| Action item |
Pick out the lines below that include the string "resumeSubHeadingListEnd".

____

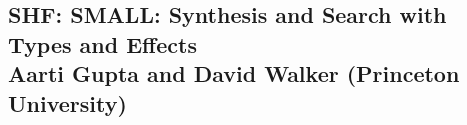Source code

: \documentclass[11pt]{article}
\newcommand{\mytitle}{Synthesis and Search with Types and Effects}
\begin{document}

%

\newpage
{}
\setcounter{page}{1}

\begin{centering}
\section*{{\LARGE  SHF: SMALL: \mytitle}  \\ 
   {\normalsize Aarti Gupta and David Walker (Princeton University)} }
\end{centering}

\makeatletter
\renewcommand{\paragraph}{%
  \@startsection{paragraph}{4}%
  {\z@}{0.5ex \@plus 0.5ex \@minus .2ex}{-1em}%
  {\normalfont\normalsize\bfseries}%
}
\makeatother



%

\newpage

\setcounter{page}{1}



\newpage
\end{document}
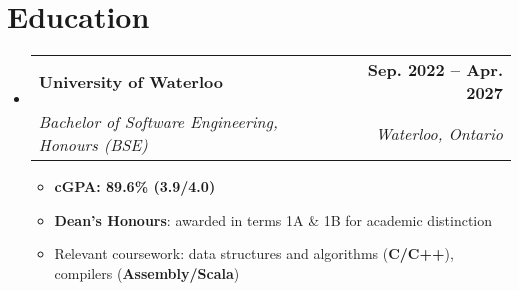 \documentclass[letterpaper,11pt]{article}
\makeatletter
\newcommand{\resumeItem}[1]{
  \item\small{
    {#1 \vspace{-2pt}}
  }
}
\newcommand{\resumeSubheading}[4]{
  \vspace{-2pt}\item
    \begin{tabular*}{1.0\textwidth}[t]{l@{\extracolsep{\fill}}r}
      \textbf{#1} & \textbf{\small #2} \\
      \textit{\small#3} & \textit{\small #4} \\
    \end{tabular*}\vspace{-7pt}
}
\newcommand{\resumeSubHeadingListStart}{\begin{itemize}[leftmargin=0.0in, label={}]}
\newcommand{\resumeSubHeadingListEnd}{\end{itemize}}
\newcommand{\resumeItemListStart}{\begin{itemize}}
\newcommand{\resumeItemListEnd}{\end{itemize}\vspace{-5pt}}
\makeatother
\begin{document}
\section{Education}
\resumeSubHeadingListStart
    \resumeSubheading
    {University of Waterloo}{Sep. 2022 -- Apr. 2027}
    {Bachelor of Software Engineering, Honours (BSE)}{Waterloo, Ontario}
    \resumeItemListStart
        \resumeItem{\textbf{cGPA: 89.6\% (3.9/4.0)}}
        \resumeItem{\textbf{Dean's Honours}: awarded in terms 1A \& 1B for academic distinction}
        \resumeItem{Relevant coursework: data structures and algorithms (\textbf{C/C++}), compilers (\textbf{Assembly/Scala})}
    \resumeItemListEnd
\resumeSubHeadingListEnd
\end{document}
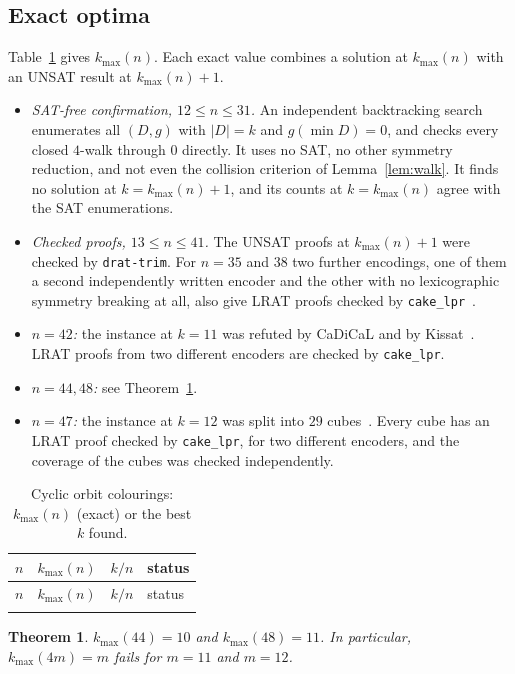 \documentclass[11pt]{amsart}
\newtheorem{theorem}{Theorem}
\theoremstyle{definition}
\newcommand{\kmax}{k_{\max}}
\begin{document}
\subsection{Exact optima}
Table~\ref{tab:cyc} gives $\kmax(n)$. Each exact value combines a solution at $\kmax(n)$
with an UNSAT result at $\kmax(n)+1$.
\begin{itemize}
\item \emph{SAT-free confirmation, $12\le n\le 31$.} An independent backtracking search
  enumerates all $(D,g)$ with $|D|=k$ and $g(\min D)=0$, and checks every closed $4$-walk
  through $0$ directly. It uses no SAT, no other symmetry reduction, and not even the collision
  criterion of Lemma~\ref{lem:walk}. It finds no solution at $k=\kmax(n)+1$, and its counts
  at $k=\kmax(n)$ agree with the SAT enumerations.
\item \emph{Checked proofs, $13\le n\le 41$.} The UNSAT proofs at $\kmax(n)+1$ were checked
  by \texttt{drat-trim}. For $n=35$ and $38$ two further encodings, one of them a second
  independently written encoder and the other with no lexicographic symmetry breaking at
  all, also give LRAT proofs checked by \texttt{cake\_lpr}~\cite{cakelpr}.
\item \emph{$n=42$:} the instance at $k=11$ was refuted by CaDiCaL and by
  Kissat~\cite{Kissat}. LRAT proofs from two different encoders are checked by
  \texttt{cake\_lpr}.
\item \emph{$n=44,48$:} see Theorem~\ref{thm:44}.
\item \emph{$n=47$:} the instance at $k=12$ was split into $29$ cubes~\cite{HKWB11}. Every cube
  has an LRAT proof checked by \texttt{cake\_lpr}, for two different encoders, and the
  coverage of the cubes was checked independently.
\end{itemize}

{\small
\begin{longtable}{rrrl}
\caption{Cyclic orbit colourings: $\kmax(n)$ (exact) or the best $k$ found.}\label{tab:cyc}\\
\toprule
$n$ & $\kmax(n)$ & $k/n$ & status\\
\midrule
\endfirsthead
\toprule
$n$ & $\kmax(n)$ & $k/n$ & status\\
\midrule
\endhead
\bottomrule
\endlastfoot

\end{longtable}
}

\begin{theorem}\label{thm:44}
$\kmax(44)=10$ and $\kmax(48)=11$. In particular, $\kmax(4m)=m$ fails for $m=11$ and $m=12$.
\end{theorem}
\end{document}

____

| Exercise output |
\newcommand{\resumeSubHeadingListEnd}{\end{itemize}}
\resumeSubHeadingListEnd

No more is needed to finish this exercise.